> Material provided:
····················

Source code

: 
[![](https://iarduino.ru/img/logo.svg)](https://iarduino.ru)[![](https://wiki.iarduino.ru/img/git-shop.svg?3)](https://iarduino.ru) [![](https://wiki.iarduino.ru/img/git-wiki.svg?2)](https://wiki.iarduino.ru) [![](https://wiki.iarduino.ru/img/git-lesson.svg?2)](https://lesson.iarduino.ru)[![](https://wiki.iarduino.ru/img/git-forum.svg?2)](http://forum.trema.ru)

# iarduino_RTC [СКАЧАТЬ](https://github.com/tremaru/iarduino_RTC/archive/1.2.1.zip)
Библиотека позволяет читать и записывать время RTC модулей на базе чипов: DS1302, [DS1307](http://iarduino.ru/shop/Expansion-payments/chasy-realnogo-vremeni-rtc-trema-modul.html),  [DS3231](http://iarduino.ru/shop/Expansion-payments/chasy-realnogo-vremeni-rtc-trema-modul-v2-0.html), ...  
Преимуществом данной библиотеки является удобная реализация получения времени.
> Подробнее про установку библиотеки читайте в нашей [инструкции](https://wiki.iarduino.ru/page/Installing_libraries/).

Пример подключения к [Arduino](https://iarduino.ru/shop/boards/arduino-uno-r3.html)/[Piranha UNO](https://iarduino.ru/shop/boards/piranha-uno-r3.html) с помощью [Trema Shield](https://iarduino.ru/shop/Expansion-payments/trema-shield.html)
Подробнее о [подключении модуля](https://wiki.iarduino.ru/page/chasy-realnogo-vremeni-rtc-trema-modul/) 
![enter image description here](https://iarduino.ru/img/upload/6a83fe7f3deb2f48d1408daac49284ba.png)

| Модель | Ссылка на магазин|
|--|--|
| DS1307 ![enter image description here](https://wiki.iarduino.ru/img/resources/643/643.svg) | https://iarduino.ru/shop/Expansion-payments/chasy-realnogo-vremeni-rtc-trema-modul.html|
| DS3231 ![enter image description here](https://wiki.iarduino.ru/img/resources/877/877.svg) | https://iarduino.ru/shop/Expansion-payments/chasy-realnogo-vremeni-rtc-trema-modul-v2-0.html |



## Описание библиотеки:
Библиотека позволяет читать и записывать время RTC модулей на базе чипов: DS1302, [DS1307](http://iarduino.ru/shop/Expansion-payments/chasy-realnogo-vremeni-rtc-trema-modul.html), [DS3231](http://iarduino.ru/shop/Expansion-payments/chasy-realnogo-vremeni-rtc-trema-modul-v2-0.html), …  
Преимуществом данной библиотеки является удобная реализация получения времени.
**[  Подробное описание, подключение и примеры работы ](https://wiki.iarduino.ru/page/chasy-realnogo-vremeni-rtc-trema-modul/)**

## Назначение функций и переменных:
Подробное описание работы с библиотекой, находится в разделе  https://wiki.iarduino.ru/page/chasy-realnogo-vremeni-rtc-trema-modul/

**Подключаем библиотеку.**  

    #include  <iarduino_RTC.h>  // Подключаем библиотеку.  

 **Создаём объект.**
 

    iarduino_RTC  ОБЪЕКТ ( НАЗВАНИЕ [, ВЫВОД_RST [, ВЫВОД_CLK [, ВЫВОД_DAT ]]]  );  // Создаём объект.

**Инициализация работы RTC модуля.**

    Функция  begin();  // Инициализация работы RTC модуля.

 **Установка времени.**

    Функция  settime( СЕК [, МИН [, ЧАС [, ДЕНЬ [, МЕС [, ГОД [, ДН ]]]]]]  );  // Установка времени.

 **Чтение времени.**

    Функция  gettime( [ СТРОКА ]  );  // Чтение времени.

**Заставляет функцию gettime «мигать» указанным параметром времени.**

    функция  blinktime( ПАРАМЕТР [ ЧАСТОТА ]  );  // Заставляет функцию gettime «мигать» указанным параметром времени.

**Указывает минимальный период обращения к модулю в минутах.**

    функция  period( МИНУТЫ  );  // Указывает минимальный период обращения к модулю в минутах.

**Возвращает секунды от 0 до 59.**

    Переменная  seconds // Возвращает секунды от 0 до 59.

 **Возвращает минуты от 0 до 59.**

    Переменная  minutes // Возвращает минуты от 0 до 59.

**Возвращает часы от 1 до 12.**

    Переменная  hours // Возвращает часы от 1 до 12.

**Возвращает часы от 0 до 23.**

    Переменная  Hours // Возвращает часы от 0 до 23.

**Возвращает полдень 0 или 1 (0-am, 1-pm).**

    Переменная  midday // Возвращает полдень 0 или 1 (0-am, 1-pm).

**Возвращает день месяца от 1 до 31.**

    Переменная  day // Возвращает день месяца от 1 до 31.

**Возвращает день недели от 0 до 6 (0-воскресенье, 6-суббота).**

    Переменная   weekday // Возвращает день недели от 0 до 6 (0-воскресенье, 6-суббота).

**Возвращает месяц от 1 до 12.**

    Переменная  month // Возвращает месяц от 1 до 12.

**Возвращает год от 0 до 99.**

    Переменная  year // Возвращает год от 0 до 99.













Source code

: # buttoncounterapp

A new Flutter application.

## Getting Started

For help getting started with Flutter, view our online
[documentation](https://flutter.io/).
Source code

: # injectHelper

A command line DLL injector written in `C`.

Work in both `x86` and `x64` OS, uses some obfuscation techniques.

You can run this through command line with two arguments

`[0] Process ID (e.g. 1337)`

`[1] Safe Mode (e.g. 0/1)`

····················

> Work request: When you reach the line with "модулю в минутах.**" in the records above, start writing out lines exactly, and stop once the line with "минуты от 0 до 59.**" has been written; include nothing else.

> Your response:
**Указывает минимальный период обращения к модулю в минутах.**

    функция  period( МИНУТЫ  );  // Указывает минимальный период обращения к модулю в минутах.

**Возвращает секунды от 0 до 59.**

    Переменная  seconds // Возвращает секунды от 0 до 59.

 **Возвращает минуты от 0 до 59.**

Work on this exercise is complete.